*Exercise directions:*
Please give back the listing below word for word and drop any images.
________________
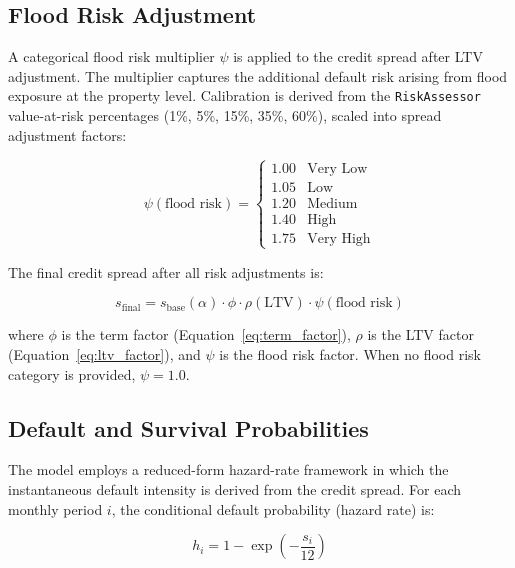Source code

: \documentclass[11pt,a4paper]{article}
\begin{document}
\subsection{Flood Risk Adjustment}
\label{sec:flood_risk}

A categorical flood risk multiplier $\psi$ is applied to the credit spread after LTV
adjustment. The multiplier captures the additional default risk arising from flood
exposure at the property level. Calibration is derived from the \texttt{RiskAssessor}
value-at-risk percentages (1\%, 5\%, 15\%, 35\%, 60\%), scaled into spread adjustment
factors:

\begin{equation}
\label{eq:flood_factor}
\psi(\text{flood risk}) =
\begin{cases}
1.00 & \text{Very Low} \\
1.05 & \text{Low} \\
1.20 & \text{Medium} \\
1.40 & \text{High} \\
1.75 & \text{Very High}
\end{cases}
\end{equation}

\noindent The final credit spread after all risk adjustments is:

\begin{equation}
\label{eq:final_adjusted_spread}
s_{\text{final}} = s_{\text{base}}(\alpha) \cdot \phi \cdot \rho(\text{LTV}) \cdot \psi(\text{flood risk})
\end{equation}

\noindent where $\phi$ is the term factor (Equation~\eqref{eq:term_factor}),
$\rho$ is the LTV factor (Equation~\eqref{eq:ltv_factor}), and $\psi$ is the
flood risk factor. When no flood risk category is provided, $\psi = 1.0$.

\subsection{Default and Survival Probabilities}
\label{sec:hazard}

The model employs a reduced-form hazard-rate framework in which the instantaneous default
intensity is derived from the credit spread. For each monthly period $i$, the conditional
default probability (hazard rate) is:

\begin{equation}
\label{eq:hazard_rate}
h_i = 1 - \exp\!\left(-\frac{s_i}{12}\right)
\end{equation}
\end{document}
________________
*Output below:*
Source code

: \documentclass[11pt,a4paper]{article}
\begin{document}
\subsection{Flood Risk Adjustment}
\label{sec:flood_risk}

A categorical flood risk multiplier $\psi$ is applied to the credit spread after LTV
adjustment. The multiplier captures the additional default risk arising from flood
exposure at the property level. Calibration is derived from the \texttt{RiskAssessor}
value-at-risk percentages (1\%, 5\%, 15\%, 35\%, 60\%), scaled into spread adjustment
factors:

\begin{equation}
\label{eq:flood_factor}
\psi(\text{flood risk}) =
\begin{cases}
1.00 & \text{Very Low} \\
1.05 & \text{Low} \\
1.20 & \text{Medium} \\
1.40 & \text{High} \\
1.75 & \text{Very High}
\end{cases}
\end{equation}

\noindent The final credit spread after all risk adjustments is:

\begin{equation}
\label{eq:final_adjusted_spread}
s_{\text{final}} = s_{\text{base}}(\alpha) \cdot \phi \cdot \rho(\text{LTV}) \cdot \psi(\text{flood risk})
\end{equation}

\noindent where $\phi$ is the term factor (Equation~\eqref{eq:term_factor}),
$\rho$ is the LTV factor (Equation~\eqref{eq:ltv_factor}), and $\psi$ is the
flood risk factor. When no flood risk category is provided, $\psi = 1.0$.

\subsection{Default and Survival Probabilities}
\label{sec:hazard}

The model employs a reduced-form hazard-rate framework in which the instantaneous default
intensity is derived from the credit spread. For each monthly period $i$, the conditional
default probability (hazard rate) is:

\begin{equation}
\label{eq:hazard_rate}
h_i = 1 - \exp\!\left(-\frac{s_i}{12}\right)
\end{equation}
\end{document}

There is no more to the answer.